(RECORDS FOR THE EXERCISE Opens)

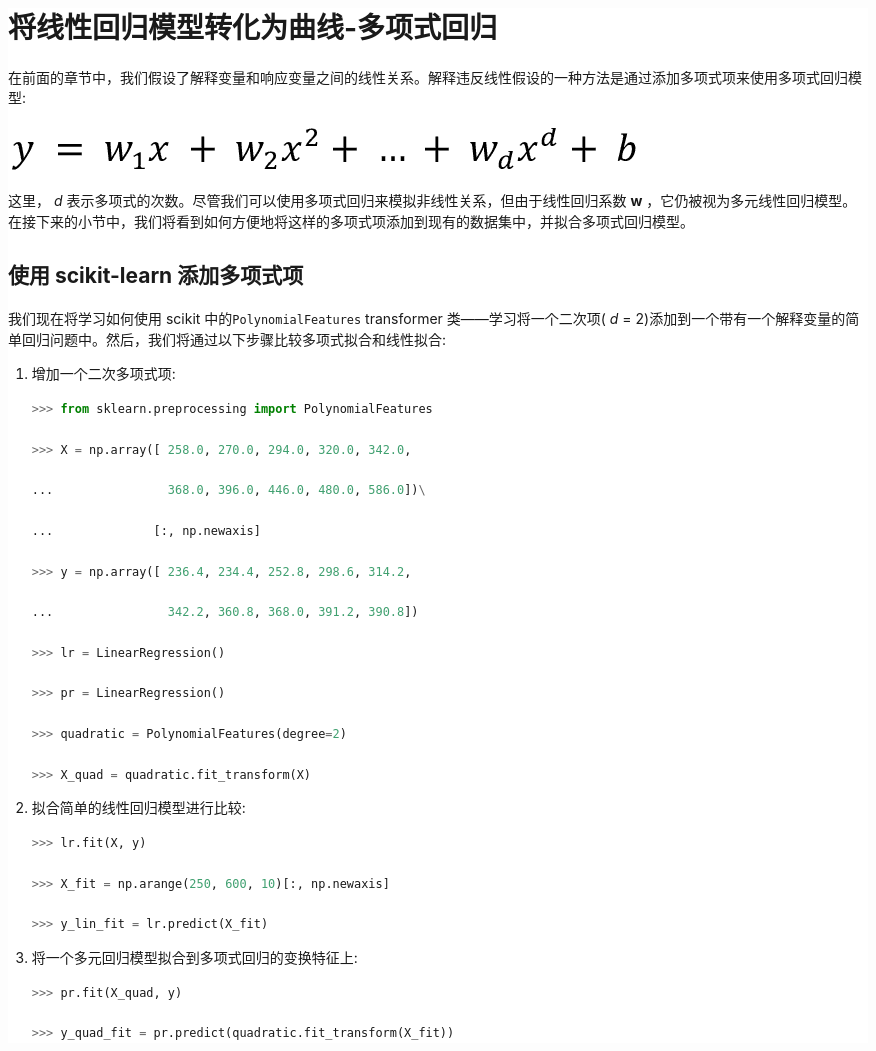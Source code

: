 # 将线性回归模型转化为曲线-多项式回归

在前面的章节中，我们假设了解释变量和响应变量之间的线性关系。解释违反线性假设的一种方法是通过添加多项式项来使用多项式回归模型:

![](img/B17852_09_034.png)

这里， *d* 表示多项式的次数。尽管我们可以使用多项式回归来模拟非线性关系，但由于线性回归系数 **w** ，它仍被视为多元线性回归模型。在接下来的小节中，我们将看到如何方便地将这样的多项式项添加到现有的数据集中，并拟合多项式回归模型。

## 使用 scikit-learn 添加多项式项

我们现在将学习如何使用 scikit 中的`PolynomialFeatures` transformer 类——学习将一个二次项( *d* = 2)添加到一个带有一个解释变量的简单回归问题中。然后，我们将通过以下步骤比较多项式拟合和线性拟合:

1.  增加一个二次多项式项:

    ```py
    >>> from sklearn.preprocessing import PolynomialFeatures

    >>> X = np.array([ 258.0, 270.0, 294.0, 320.0, 342.0,

    ...                368.0, 396.0, 446.0, 480.0, 586.0])\

    ...              [:, np.newaxis]

    >>> y = np.array([ 236.4, 234.4, 252.8, 298.6, 314.2,

    ...                342.2, 360.8, 368.0, 391.2, 390.8])

    >>> lr = LinearRegression()

    >>> pr = LinearRegression()

    >>> quadratic = PolynomialFeatures(degree=2)

    >>> X_quad = quadratic.fit_transform(X) 
    ```

2.  拟合简单的线性回归模型进行比较:

    ```py
    >>> lr.fit(X, y)

    >>> X_fit = np.arange(250, 600, 10)[:, np.newaxis]

    >>> y_lin_fit = lr.predict(X_fit) 
    ```

3.  将一个多元回归模型拟合到多项式回归的变换特征上:

    ```py
    >>> pr.fit(X_quad, y)

    >>> y_quad_fit = pr.predict(quadratic.fit_transform(X_fit)) 
    ```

(RECORDS FOR THE EXERCISE Closes)

[TASK DESCRIPTION] Omit the pictures, then give all the lines above again exactly.

[SOLVED EXERCISE]
Source code

: # 将线性回归模型转化为曲线-多项式回归

在前面的章节中，我们假设了解释变量和响应变量之间的线性关系。解释违反线性假设的一种方法是通过添加多项式项来使用多项式回归模型:

![](img/B17852_09_034.png)

这里， *d* 表示多项式的次数。尽管我们可以使用多项式回归来模拟非线性关系，但由于线性回归系数 **w** ，它仍被视为多元线性回归模型。在接下来的小节中，我们将看到如何方便地将这样的多项式项添加到现有的数据集中，并拟合多项式回归模型。

## 使用 scikit-learn 添加多项式项

我们现在将学习如何使用 scikit 中的`PolynomialFeatures` transformer 类——学习将一个二次项( *d* = 2)添加到一个带有一个解释变量的简单回归问题中。然后，我们将通过以下步骤比较多项式拟合和线性拟合:

1.  增加一个二次多项式项:

    ```py
    >>> from sklearn.preprocessing import PolynomialFeatures

    >>> X = np.array([ 258.0, 270.0, 294.0, 320.0, 342.0,

    ...                368.0, 396.0, 446.0, 480.0, 586.0])\

    ...              [:, np.newaxis]

    >>> y = np.array([ 236.4, 234.4, 252.8, 298.6, 314.2,

    ...                342.2, 360.8, 368.0, 391.2, 390.8])

    >>> lr = LinearRegression()

    >>> pr = LinearRegression()

    >>> quadratic = PolynomialFeatures(degree=2)

    >>> X_quad = quadratic.fit_transform(X) 
    ```

2.  拟合简单的线性回归模型进行比较:

    ```py
    >>> lr.fit(X, y)

    >>> X_fit = np.arange(250, 600, 10)[:, np.newaxis]

    >>> y_lin_fit = lr.predict(X_fit) 
    ```

3.  将一个多元回归模型拟合到多项式回归的变换特征上:

    ```py
    >>> pr.fit(X_quad, y)

    >>> y_quad_fit = pr.predict(quadratic.fit_transform(X_fit)) 
    ```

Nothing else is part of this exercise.